しかし現在では、生コンクリートの使用が増えて、セメント袋自体のニーズが激減。製袋用クレープ紙の製造は、今や山陽製紙だけになりました。マーケットが消えるとともに会社も無くなる。そんな危機感から、新たな市場開拓に向かう必要がありました。
1968年に社長は2代目の原田博氏が継ぎ、その息子の原田六次郎氏は広島大学船舶工学科に入学しました。そこで将来の伴侶となる千秋さん(現専務)と出会います。マンドリンクラブの仲間でした。

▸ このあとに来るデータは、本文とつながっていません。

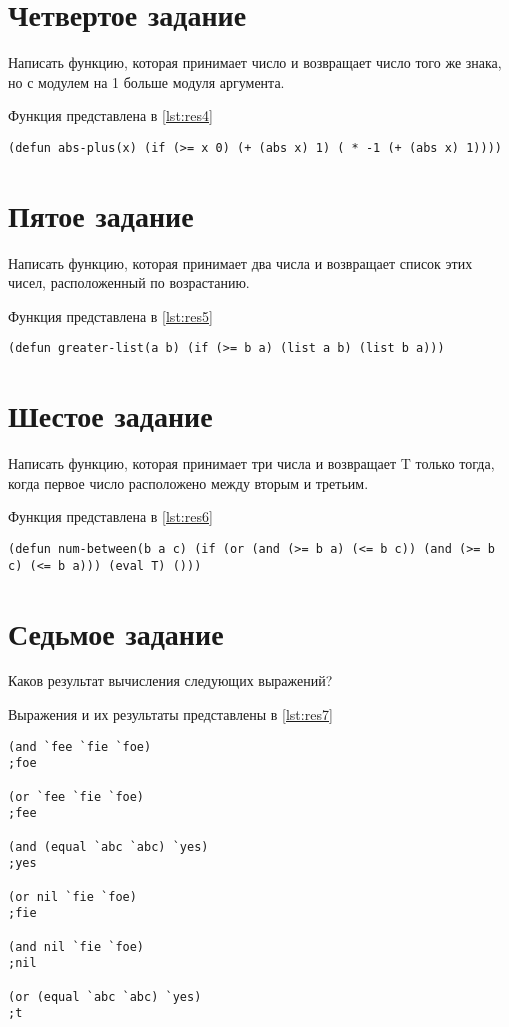 \section{ Четвертое задание}
Написать функцию, которая принимает число и возвращает число того же знака, но с модулем на 1 больше модуля аргумента.

Функция представлена в \ref{lst:res4}

\begin{lstlisting}[style=lispStyle, caption={ Представление функции.},
                    label={lst:res4}]
(defun abs-plus(x) (if (>= x 0) (+ (abs x) 1) ( * -1 (+ (abs x) 1))))
\end{lstlisting}

\section{ Пятое задание}
Написать функцию, которая принимает два числа и возвращает список этих чисел, расположенный по возрастанию.

Функция представлена в \ref{lst:res5}

\begin{lstlisting}[style=lispStyle, caption={ Представление функции.},
                    label={lst:res5}]
(defun greater-list(a b) (if (>= b a) (list a b) (list b a)))
\end{lstlisting}

\section{ Шестое задание}
Написать функцию, которая принимает три числа и возвращает T только тогда, когда первое число расположено между вторым и третьим.

Функция представлена в \ref{lst:res6}

\begin{lstlisting}[style=lispStyle, caption={ Представление функции.},
                    label={lst:res6}]
(defun num-between(b a c) (if (or (and (>= b a) (<= b c)) (and (>= b c) (<= b a))) (eval T) ()))
\end{lstlisting}

\section{ Седьмое задание}
Каков результат вычисления следующих выражений?

Выражения и их результаты представлены в \ref{lst:res7}

\begin{lstlisting}[style=lispStyle, caption={ Выражения и их результаты.},
                    label={lst:res7}]
(and `fee `fie `foe)
;foe

(or `fee `fie `foe)
;fee

(and (equal `abc `abc) `yes)
;yes

(or nil `fie `foe)
;fie

(and nil `fie `foe)
;nil

(or (equal `abc `abc) `yes)
;t
\end{lstlisting}
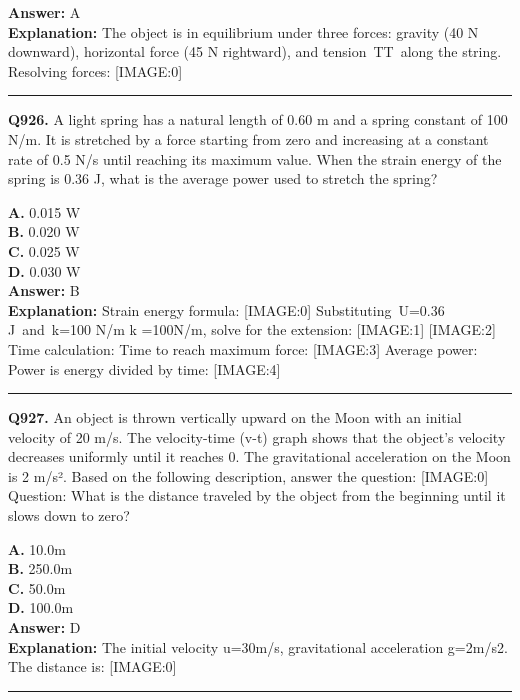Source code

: \documentclass[12pt]{article}
\begin{document}
\textbf{Answer:} A \\
\textbf{Explanation:} The object is in equilibrium under three forces: gravity (40 N downward), horizontal force (45 N rightward), and tension TT along the string. Resolving forces:
[IMAGE:0]

\hrule
\vspace{1em}


\noindent
\textbf{Q926.} A light spring has a natural length of 0.60 m and a spring constant of 100 N/m. It is stretched by a force starting from zero and increasing at a constant rate of 0.5 N/s until reaching its maximum value. When the strain energy of the spring is 0.36 J, what is the average power used to stretch the spring?



\textbf{A.} 0.015 W \\
\textbf{B.} 0.020 W \\
\textbf{C.} 0.025 W \\
\textbf{D.} 0.030 W \\

\textbf{Answer:} B \\
\textbf{Explanation:} Strain energy formula:
[IMAGE:0]
Substituting U=0.36
J and k=100
N/m
k
=100N/m, solve for the extension:
[IMAGE:1]
[IMAGE:2]
Time calculation: Time to reach maximum force:
[IMAGE:3]
Average power: Power is energy divided by time:
[IMAGE:4]

\hrule
\vspace{1em}


\noindent
\textbf{Q927.} An object is thrown vertically upward on the Moon with an initial velocity of 20 m/s. The velocity-time (v-t) graph shows that the object's velocity decreases uniformly until it reaches 0. The gravitational acceleration on the Moon is 2 m/s². Based on the following description, answer the question:
[IMAGE:0]
Question: What is the distance traveled by the object from the beginning until it slows down to zero?



\textbf{A.} 10.0m \\
\textbf{B.} 250.0m \\
\textbf{C.} 50.0m \\
\textbf{D.} 100.0m \\

\textbf{Answer:} D \\
\textbf{Explanation:} The initial velocity u=30m/s, gravitational acceleration g=2m/s2.
The distance is:
[IMAGE:0]

\hrule
\vspace{1em}
\end{document}
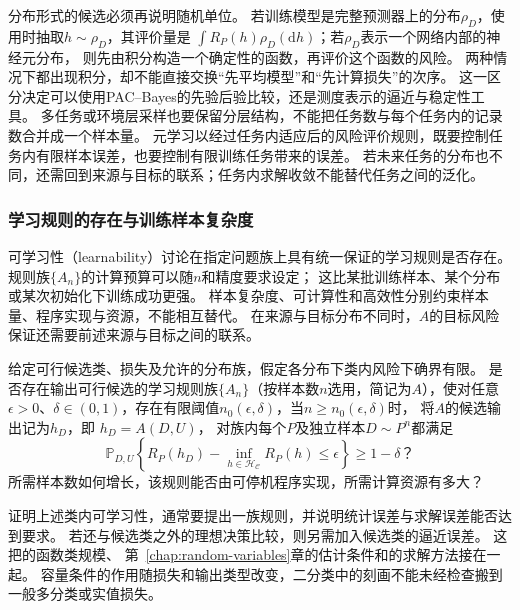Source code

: 分布形式的候选必须再说明随机单位。
若训练模型是完整预测器上的分布$\rho_D$，使用时抽取$h\sim\rho_D$，其评价量是
$\int R_P(h)\rho_D(\mathrm dh)$；若$\rho_D$表示一个网络内部的神经元分布，
则先由积分构造一个确定性的函数，再评价这个函数的风险。
两种情况下都出现积分，却不能直接交换“先平均模型”和“先计算损失”的次序。
这一区分决定可以使用PAC--Bayes的先验后验比较，还是测度表示的逼近与稳定性工具。
多任务或环境层采样也要保留分层结构，不能把任务数与每个任务内的记录数合并成一个样本量。
元学习以经过任务内适应后的风险评价规则，既要控制任务内有限样本误差，也要控制有限训练任务带来的误差。
若未来任务的分布也不同，还需回到来源与目标的联系；任务内求解收敛不能替代任务之间的泛化。

\subsubsection{学习规则的存在与训练样本复杂度}
\label{sec:future-analysis-learnability}

可学习性（learnability）讨论在指定问题族上具有统一保证的学习规则是否存在。
规则族$\{A_n\}$的计算预算可以随$n$和精度要求设定；
这比某批训练样本、某个分布或某次初始化下训练成功更强。
样本复杂度、可计算性和高效性分别约束样本量、程序实现与资源，不能相互替代。
在来源与目标分布不同时，$A$的目标风险保证还需要前述来源与目标之间的联系。

\begin{mathproblem}[具有统一保证的学习规则是否存在]
  \label{question:future-learnability}
  给定可行候选类、损失及允许的分布族，假定各分布下类内风险下确界有限。
  是否存在输出可行候选的学习规则族$\{A_n\}$（按样本数$n$选用，简记为$A$），使对任意
  $\epsilon>0$、$\delta\in(0,1)$，存在有限阈值$n_0(\epsilon,\delta)$，当$n\geq n_0(\epsilon,\delta)$时，
  将$A$的候选输出记为$h_D$，即
  $h_D=A(D,U)$，
  对族内每个$P$及独立样本$D\sim P^n$都满足
  \[
    \mathbb P_{D,U}\!\left\{
      R_P(h_D)-\inf_{h\in\mathcal H_{\mathcal C}}R_P(h)
      \leq\epsilon
    \right\}\geq1-\delta\text{？}
  \]
  所需样本数如何增长，该规则能否由可停机程序实现，所需计算资源有多大？
\end{mathproblem}

证明上述类内可学习性，通常要提出一族规则，并说明统计误差与求解误差能否达到要求。
若还与候选类之外的理想决策比较，则另需加入候选类的逼近误差。
这把的函数类规模、
第~\ref{chap:random-variables}章的估计条件和的求解方法接在一起。
容量条件的作用随损失和输出类型改变，二分类中的刻画不能未经检查搬到一般多分类或实值损失。

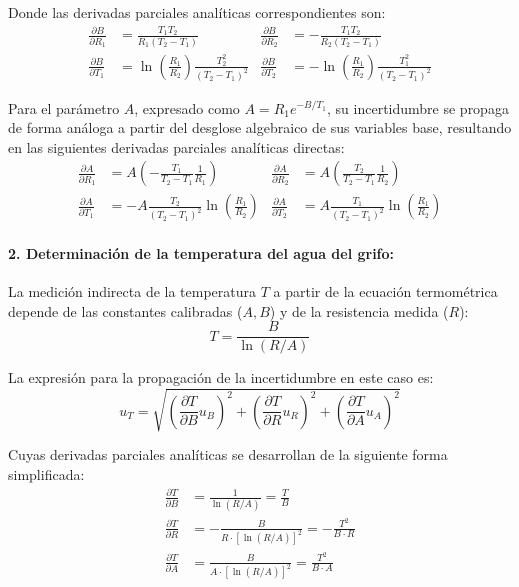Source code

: \documentclass[11pt,a4paper]{article}
\begin{document}
Donde las derivadas parciales analíticas correspondientes son:
\begin{align}
\frac{\partial B}{\partial R_1} &= \frac{T_1 T_2}{R_1(T_2 - T_1)} & \frac{\partial B}{\partial R_2} &= -\frac{T_1 T_2}{R_2(T_2 - T_1)} \\
\frac{\partial B}{\partial T_1} &= \ln\left(\frac{R_1}{R_2}\right) \frac{T_2^2}{(T_2 - T_1)^2} & \frac{\partial B}{\partial T_2} &= -\ln\left(\frac{R_1}{R_2}\right) \frac{T_1^2}{(T_2 - T_1)^2}
\end{align}

Para el parámetro $A$, expresado como $A = R_1 e^{-B/T_1}$, su incertidumbre se propaga de forma análoga a partir del desglose algebraico de sus variables base, resultando en las siguientes derivadas parciales analíticas directas:
\begin{align}
\frac{\partial A}{\partial R_1} &= A \left( -\frac{T_1}{T_2 - T_1} \frac{1}{R_1} \right) & \frac{\partial A}{\partial R_2} &= A \left( \frac{T_2}{T_2 - T_1} \frac{1}{R_2} \right) \\
\frac{\partial A}{\partial T_1} &= -A \frac{T_2}{(T_2 - T_1)^2} \ln\left(\frac{R_1}{R_2}\right) & \frac{\partial A}{\partial T_2} &= A \frac{T_1}{(T_2 - T_1)^2} \ln\left(\frac{R_1}{R_2}\right)
\end{align}

\paragraph{2. Determinación de la temperatura del agua del grifo:}
La medición indirecta de la temperatura $T$ a partir de la ecuación termométrica depende de las constantes calibradas ($A, B$) y de la resistencia medida ($R$):
\begin{equation}
T = \frac{B}{\ln(R/A)}
\end{equation}

La expresión para la propagación de la incertidumbre en este caso es:
\begin{equation}
u_T = \sqrt{\left(\frac{\partial T}{\partial B} u_B\right)^2 + \left(\frac{\partial T}{\partial R} u_R\right)^2 + \left(\frac{\partial T}{\partial A} u_A\right)^2}
\end{equation}

Cuyas derivadas parciales analíticas se desarrollan de la siguiente forma simplificada:
\begin{align}
\frac{\partial T}{\partial B} &= \frac{1}{\ln(R/A)} = \frac{T}{B} \\
\frac{\partial T}{\partial R} &= -\frac{B}{R \cdot [\ln(R/A)]^2} = -\frac{T^2}{B \cdot R} \\
\frac{\partial T}{\partial A} &= \frac{B}{A \cdot [\ln(R/A)]^2} = \frac{T^2}{B \cdot A}
\end{align}
\end{document}
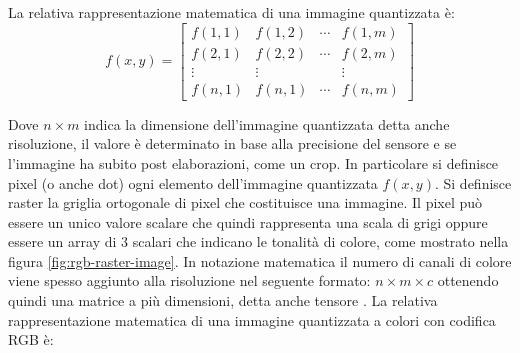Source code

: La relativa rappresentazione matematica di una immagine quantizzata è:
\[ f(x, y)=\left[\begin{array}{cccc}f(1,1) & f(1,2) & \cdots & f(1, m) \\ f(2,1) & f(2,2) & \cdots & f(2, m) \\ \vdots & \vdots & & \vdots \\ f(n,1) & f(n,1) & \cdots & f(n,m)\end{array}\right] \]

Dove \(n\times m\) indica la dimensione dell'immagine quantizzata detta anche risoluzione, il valore è determinato in base alla precisione del sensore e se l'immagine ha subito post elaborazioni, come un crop. In particolare si definisce pixel  (o anche dot) ogni elemento dell'immagine quantizzata \(f(x, y)\). Si definisce raster la griglia ortogonale di pixel che costituisce una immagine. Il pixel può essere un unico valore scalare che quindi rappresenta una scala di grigi oppure essere un array di 3 scalari che indicano le tonalità di colore, come mostrato nella figura \cref{fig:rgb-raster-image}. In notazione matematica il numero di canali di colore viene spesso aggiunto alla risoluzione nel seguente formato: \(n\times m \times c\) ottenendo quindi una matrice a più dimensioni, detta anche tensore \cite{gonzalez_dip}. La relativa rappresentazione matematica di una immagine quantizzata a colori con codifica RGB è:

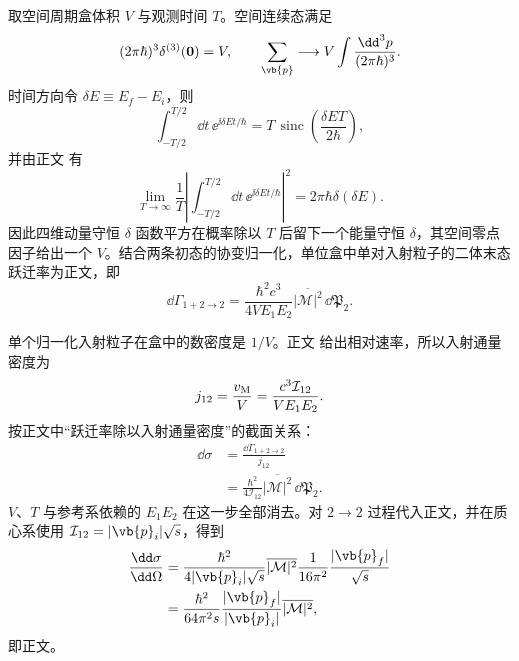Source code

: \begin{derivation}[盒归一化怎样给出二体散射截面]

取空间周期盒体积 $V$ 与观测时间 $T$。空间连续态满足
\begin{equation*}
 (2\pi\hbar)^3\delta^{(3)}(\mathbf0)=V,
 \qquad
 \sum_{\vb{p}}\longrightarrow
 V\int\frac{\dd^3 p}{(2\pi\hbar)^3}.
\end{equation*}
时间方向令 $\delta E\equiv E_f-E_i$，则
\begin{equation*}
 \int_{-T/2}^{T/2}\dd t\,\ee^{\ii\delta E t/\hbar}
 =T\,\operatorname{sinc}\!\left(\frac{\delta E T}{2\hbar}\right),
\end{equation*}
并由正文 有
\begin{equation*}
 \lim_{T\to\infty}\frac1T
 \left|\int_{-T/2}^{T/2}\dd t\,\ee^{\ii\delta E t/\hbar}\right|^2
 =2\pi\hbar\delta(\delta E).
\end{equation*}
因此四维动量守恒 $\delta$ 函数平方在概率除以 $T$ 后留下一个能量守恒 $\delta$，其空间零点因子给出一个 $V$。结合两条初态的协变归一化，单位盒中单对入射粒子的二体末态跃迁率为正文，即
\begin{equation*}
 \dd\Gamma_{1+2\to2}
 =\frac{\hbar^2c^3}{4VE_1E_2}
 \overline{|\mathcal M|^2}\,\dd\mathfrak P_2.
\end{equation*}

单个归一化入射粒子在盒中的数密度是 $1/V$。正文 给出相对速率，所以入射通量密度为
\begin{equation*}
 j_{12}=\frac{v_{\rm M}}{V}
 =\frac{c^3\mathcal I_{12}}{VE_1E_2}.
\end{equation*}
按正文中“跃迁率除以入射通量密度”的截面关系：
\begin{align*}
 \dd\sigma
 &=\frac{\dd\Gamma_{1+2\to2}}{j_{12}}\\
 &=\frac{\hbar^2}{4\mathcal I_{12}}
 \overline{|\mathcal M|^2}\,\dd\mathfrak P_2.
\end{align*}
$V$、$T$ 与参考系依赖的 $E_1E_2$ 在这一步全部消去。对 $2\to2$ 过程代入正文，并在质心系使用
$\mathcal I_{12}=|\vb{p}_i|\sqrt s$，得到
\begin{align*}
 \frac{\dd\sigma}{\dd\Omega}
 &=\frac{\hbar^2}{4|\vb{p}_i|\sqrt s}
 \overline{|\mathcal M|^2}
 \frac1{16\pi^2}\frac{|\vb{p}_f|}{\sqrt s}\\
 &=\frac{\hbar^2}{64\pi^2s}
 \frac{|\vb{p}_f|}{|\vb{p}_i|}
 \overline{|\mathcal M|^2},
\end{align*}
即正文。
\end{derivation}

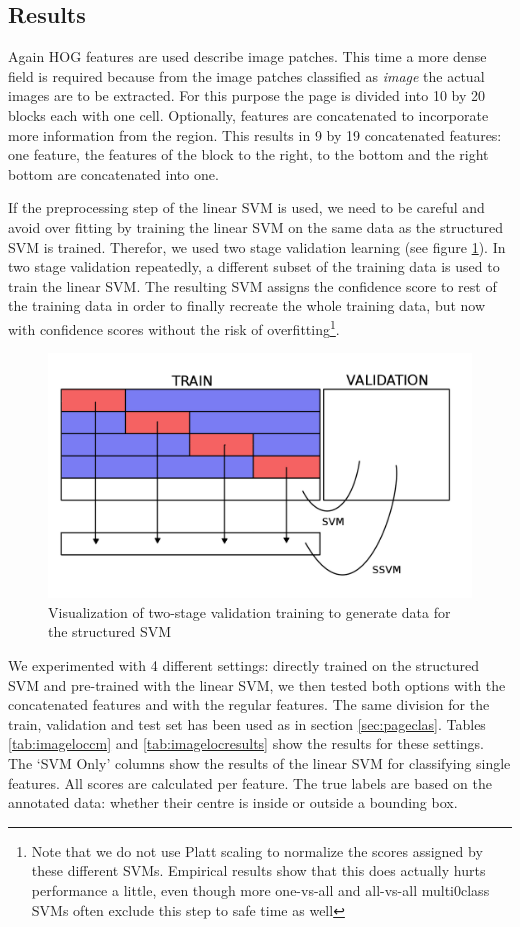 \subsection{Results}
\label{subsec:imagelocresults}

Again HOG features are used describe image patches. This time a more dense field
is required because from the image patches classified as \emph{image} the actual
images are to be extracted. For this purpose the page is divided into 10 by 20
blocks each with one cell. Optionally, features are concatenated to incorporate
more information from the region. This results in 9 by 19 concatenated
features: one feature, the features of the block to the right, to the bottom and
the right bottom are concatenated into one.

If the preprocessing step of the linear SVM is used, we need to be careful and
avoid over fitting by training the linear SVM on the same data as the structured
SVM is trained. Therefor, we used two stage validation learning (see figure
\ref{fig:twostage}). In two stage validation repeatedly, a different subset of
the training data is used to train the linear SVM. The resulting SVM assigns the
confidence score to rest of the training data in order to finally recreate the
whole training data, but now with confidence scores without the risk of
overfitting\footnote{Note that we do not use Platt scaling to normalize the
scores assigned by these different SVMs. Empirical results show that this does
actually hurts performance a little, even though more one-vs-all and all-vs-all
multi0class SVMs often exclude this step to safe time as well\cite{duan2005best}}.

\begin{figure}
\includegraphics[width=.5\textwidth]{resources/twostage}
\caption{Visualization of two-stage validation training to generate data for the
structured SVM}
\label{fig:twostage}
\end{figure}

We experimented with 4 different settings: directly trained on the structured
SVM and pre-trained with the linear SVM, we then tested both options with the
concatenated features and with the regular features. The same division for the
train, validation and test set has been used as in section \ref{sec:pageclas}.
Tables \ref{tab:imageloccm} and \ref{tab:imagelocresults} show the results for
these settings. The `SVM Only' columns show the results of the
linear SVM for classifying single features. All scores are calculated per
feature. The true labels are based on the annotated data: whether their centre
is inside or outside a bounding box.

1972年に大学を卒業した後、広島、大阪から遠く離れた新潟鐵工所に入社、千秋さんと幸せな家庭を築きます。ところが1974年、石油ショックが起こり、船舶業界は大打撃を受けます。厳しい業況の中、父親の博氏から「大阪に戻って来いよ」との電話がありました。悩んだ末、家族と共に帰阪。子どもの時からの顔馴染みの社員とともに、勝手の違う仕事に必死に取り組みました。
父親が急逝し、34歳の若さで3代目社長に就任
六次郎氏がようやく仕事に慣れた10年目の1984年、父親の博氏がスイミングクラブで倒れ、急逝します。同年、当時常務だった六次郎氏は、34歳の若さで3代目社長に就任することになります。会社としては3回目の危機でした。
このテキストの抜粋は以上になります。